YOUR INSTRUCTIONS :: Copies of all lines that contain "Radeon" are needed; take them from the data below.

EXERCISE MATERIAL ::

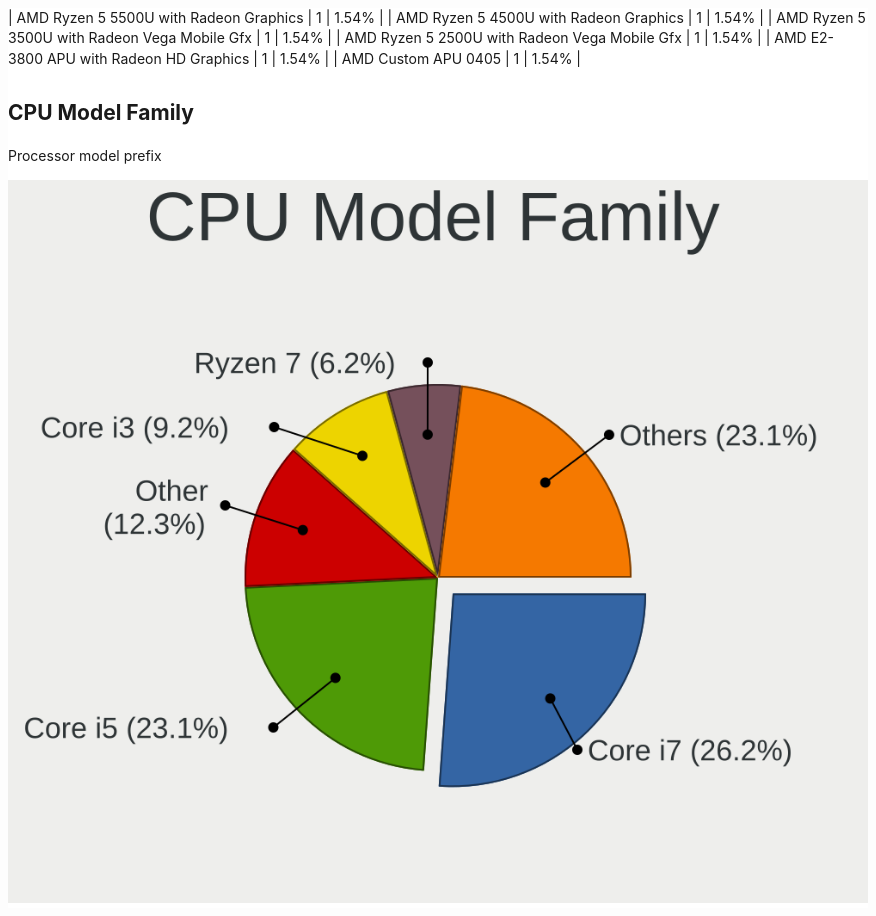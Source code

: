 | AMD Ryzen 5 5500U with Radeon Graphics        | 1         | 1.54%   |
| AMD Ryzen 5 4500U with Radeon Graphics        | 1         | 1.54%   |
| AMD Ryzen 5 3500U with Radeon Vega Mobile Gfx | 1         | 1.54%   |
| AMD Ryzen 5 2500U with Radeon Vega Mobile Gfx | 1         | 1.54%   |
| AMD E2-3800 APU with Radeon HD Graphics       | 1         | 1.54%   |
| AMD Custom APU 0405                           | 1         | 1.54%   |

CPU Model Family
----------------

Processor model prefix

![CPU Model Family](./images/pie_chart/cpu_family.svg)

EXERCISE SOLUTION ::
: | AMD Ryzen 5 5500U with Radeon Graphics        | 1         | 1.54%   |
| AMD Ryzen 5 4500U with Radeon Graphics        | 1         | 1.54%   |
| AMD Ryzen 5 3500U with Radeon Vega Mobile Gfx | 1         | 1.54%   |
| AMD Ryzen 5 2500U with Radeon Vega Mobile Gfx | 1         | 1.54%   |
| AMD E2-3800 APU with Radeon HD Graphics       | 1         | 1.54%   |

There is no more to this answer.